An important aspect of EleutherAI’s work is in its deliberate attempt to attenuate harmful societal bias from its text completions. To do so, EleutherAI claims to have performed “extensive bias analysis” on their training data and made “difficult editorial decisions” to exclude datasets they felt were “unacceptably negatively slanted” towards certain groups or viewpoints. With GPT-J made available as an open source product, we at Xyonix applaud EleutherAI’s efforts towards developing “AI technology for good”.
Summary
Generative text models have gotten a lot of attention and hype over the last year. Their ability to generate human-like text coupled with data trained on literally the entire world's text data on the internet has established a new modeling paradigm. These models are massive, with OpenAI's GPT-3 setting a parameter size record in June of 2020 only to be outdone by BAAI's Wu Dao 2.0 model, which is 10 times larger, in June of 2021. While accessibility to GPT-3 and Wu Dao 2.0 models is restricted, GPT-NEO and GPT-J offer open source alternatives with the caveat that their current largest model is orders of magnitude smaller than GPT-3 and Wu Dao 2.0 and may suffer from a relative lack of quality in certain tasks as a result.

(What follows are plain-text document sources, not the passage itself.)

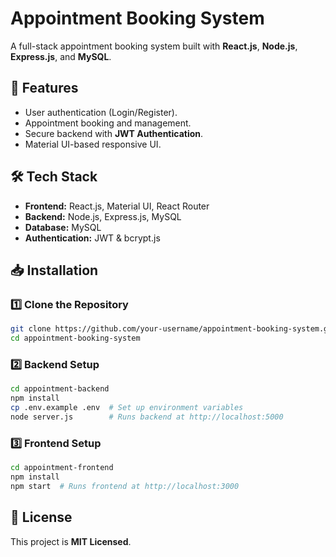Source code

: 
# Appointment Booking System

A full-stack appointment booking system built with **React.js**, **Node.js**, **Express.js**, and **MySQL**.

## 🚀 Features
- User authentication (Login/Register).
- Appointment booking and management.
- Secure backend with **JWT Authentication**.
- Material UI-based responsive UI.

## 🛠 Tech Stack
- **Frontend:** React.js, Material UI, React Router
- **Backend:** Node.js, Express.js, MySQL
- **Database:** MySQL
- **Authentication:** JWT & bcrypt.js

## 📥 Installation

### 1️⃣ Clone the Repository
```sh
git clone https://github.com/your-username/appointment-booking-system.git
cd appointment-booking-system
```

### 2️⃣ Backend Setup
```sh
cd appointment-backend
npm install
cp .env.example .env  # Set up environment variables
node server.js        # Runs backend at http://localhost:5000
```

### 3️⃣ Frontend Setup
```sh
cd appointment-frontend
npm install
npm start  # Runs frontend at http://localhost:3000
```

## 📜 License
This project is **MIT Licensed**.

As impressive as these technologies are, they are certainly far from perfect. For the practitioner, working with AI text generators can require a fair amount of work in developing suitable text prompts coupled with finding the right API parameters to achieve satisfactory results. The temperature parameter, for example, controls the degree of randomness in next word completions and, if set is too high, may result in generated text that resembles a random stream of consciousness bordering on utter nonsense. That might be great for certain artistic expressions such as song lyrics or poetry but likely won’t fare well for other applications, e.g., a mental health chat bot, which requires sound and stable advice to be delivered in a timely and relevant manner.
These trailblazing models aren't intelligent like a human: they can't reason based on the laws of physics or have a deeper understanding of life that sentient humans naturally possess given years of experience on planet Earth. Inasmuch, claims that these models represent a first generation of Artificial General Intelligence are truly hype and not reality. Still, with the world's data ingested, the simulations that are generated are often very impressive. So much so that researchers leading the charge in generative text modeling are wisely holding onto the reins of their products knowing that they can be used for harm as well as good. One thing is certain: with the race for technological AI dominance afoot and given the pace at which these models are advancing, we are bound for a wild ride over the next few years. We can't wait to see what's in store for us in the future!